A young president, barely in the 10th month of his first year in office, is receiving an internationally sanctioned peace prize when the vast majority of his predecessors, some of whom actually achieved extraordinary success in foreign policy (Richard Nixon and George H.W. Bush), did not[…]

Obama is the Energizer Bunny of American foreign policy, even overshadowing a very talented secretary of state. He’s everywhere, in Cairo making nice to the Arabs and Muslims; in Buchenwald and Normandy wrapping himself (quite appropriately for a president) in history; at the G8 and G20 massaging the allies; negotiating arms control with the Russians; and trying to get the Iranians off of a nuclear weapons program.

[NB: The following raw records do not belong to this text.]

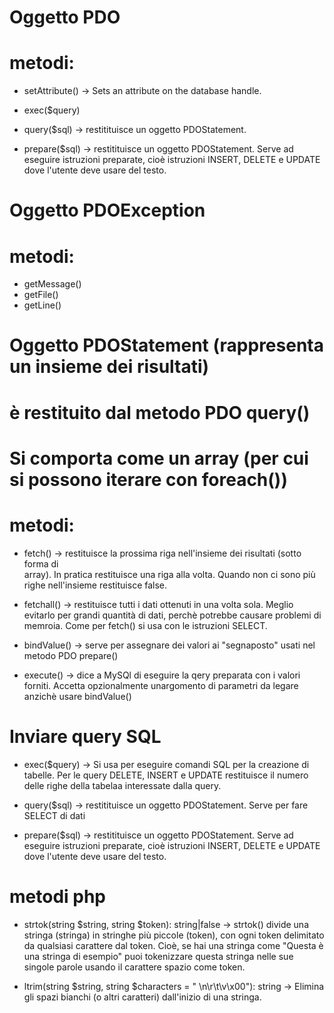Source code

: # Oggetto PDO
# metodi:
- setAttribute() -> Sets an attribute on the database handle.
- exec($query) 
- query($sql) -> restitituisce un oggetto PDOStatement.

- prepare($sql) -> restitituisce un oggetto PDOStatement. Serve ad eseguire 
                    istruzioni preparate, cioè istruzioni INSERT, DELETE e UPDATE dove l'utente deve usare del testo.

# Oggetto PDOException
# metodi:
- getMessage()
- getFile()
- getLine()


# Oggetto PDOStatement (rappresenta un insieme dei risultati)
# è restituito dal metodo PDO query()
# Si comporta come un array (per cui si possono iterare con foreach())
# metodi:
- fetch() -> restituisce la prossima riga nell'insieme dei risultati (sotto forma di    
             array). In pratica restituisce una riga alla volta. Quando non ci sono più righe nell'insieme restituisce false.
            
- fetchall() -> restituisce tutti i dati ottenuti in una volta sola. Meglio evitarlo per grandi quantità di dati, perchè 
                potrebbe causare problemi di memroia. Come per fetch() si usa con le istruzioni SELECT.

- bindValue() -> serve per assegnare dei valori ai "segnaposto" usati nel    
                 metodo PDO prepare()

- execute() -> dice a MySQl di eseguire la qery preparata con i valori forniti. Accetta opzionalmente unargomento di parametri da legare anzichè usare bindValue()




# Inviare query SQL
- exec($query) -> Si usa per eseguire comandi SQL per la creazione di tabelle.
                  Per le query DELETE, INSERT e UPDATE restituisce il numero delle righe della tabelaa interessate dalla query.

- query($sql) -> restitituisce un oggetto PDOStatement. Serve per fare SELECT di dati

- prepare($sql) -> restitituisce un oggetto PDOStatement. Serve ad eseguire 
                    istruzioni preparate, cioè istruzioni INSERT, DELETE e UPDATE dove l'utente deve usare del testo.




# metodi php

- strtok(string $string, string $token): string|false -> strtok() divide una stringa (stringa) in stringhe più 
                                                        piccole (token), con ogni token delimitato da qualsiasi carattere dal token. Cioè, se hai una stringa come "Questa è una stringa di esempio" puoi tokenizzare questa stringa nelle sue singole parole usando il carattere spazio come token.

- ltrim(string $string, string $characters = " \n\r\t\v\x00"): string -> Elimina gli spazi bianchi (o altri
                                                                        caratteri) dall'inizio di una stringa.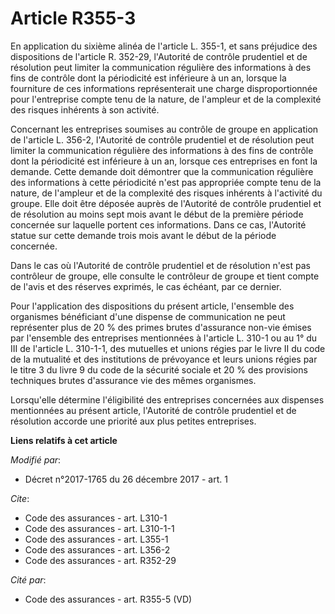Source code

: # Article R355-3

En application du sixième alinéa de l'article L. 355-1, et sans préjudice des dispositions de l'article R. 352-29, l'Autorité
de contrôle prudentiel et de résolution peut limiter la communication régulière des informations à des fins de contrôle dont
la périodicité est inférieure à un an, lorsque la fourniture de ces informations représenterait une charge disproportionnée
pour l'entreprise compte tenu de la nature, de l'ampleur et de la complexité des risques inhérents à son activité.

Concernant les entreprises soumises au contrôle de groupe en application de l'article L. 356-2, l'Autorité de contrôle
prudentiel et de résolution peut limiter la communication régulière des informations à des fins de contrôle dont la
périodicité est inférieure à un an, lorsque ces entreprises en font la demande. Cette demande doit démontrer que la
communication régulière des informations à cette périodicité n'est pas appropriée compte tenu de la nature, de l'ampleur et
de la complexité des risques inhérents à l'activité du groupe. Elle doit être déposée auprès de l'Autorité de contrôle
prudentiel et de résolution au moins sept mois avant le début de la première période concernée sur laquelle portent ces
informations. Dans ce cas, l'Autorité statue sur cette demande trois mois avant le début de la période concernée.

Dans le cas où l'Autorité de contrôle prudentiel et de résolution n'est pas contrôleur de groupe, elle consulte le contrôleur
de groupe et tient compte de l'avis et des réserves exprimés, le cas échéant, par ce dernier.

Pour l'application des dispositions du présent article, l'ensemble des organismes bénéficiant d'une dispense de communication
ne peut représenter plus de 20 % des primes brutes d'assurance non-vie émises par l'ensemble des entreprises mentionnées à
l'article L. 310-1 ou au 1° du III de l'article L. 310-1-1, des mutuelles et unions régies par le livre II du code de la
mutualité et des institutions de prévoyance et leurs unions régies par le titre 3 du livre 9 du code de la sécurité sociale
et 20 % des provisions techniques brutes d'assurance vie des mêmes organismes.

Lorsqu'elle détermine l'éligibilité des entreprises concernées aux dispenses mentionnées au présent article, l'Autorité de
contrôle prudentiel et de résolution accorde une priorité aux plus petites entreprises.

**Liens relatifs à cet article**

_Modifié par_:

  - Décret n°2017-1765 du 26 décembre 2017 - art. 1

_Cite_:

  - Code des assurances - art. L310-1
  - Code des assurances - art. L310-1-1
  - Code des assurances - art. L355-1
  - Code des assurances - art. L356-2
  - Code des assurances - art. R352-29

_Cité par_:

  - Code des assurances - art. R355-5 (VD)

All of this is good and may prove consequential. But it is hardly determinative, particularly in a world in which diplomatic achievement will be extremely difficult to attain. To pronounce and hail the president as a peacemaker based on process, effort and a change of tone is a stretch.

Maybe Obama will emerge as a consequential foreign policy president. But raising the bar on his accomplishments now actually lowers it for all of us, diminishes what he’s actually accomplished and undermines the concept of excellence.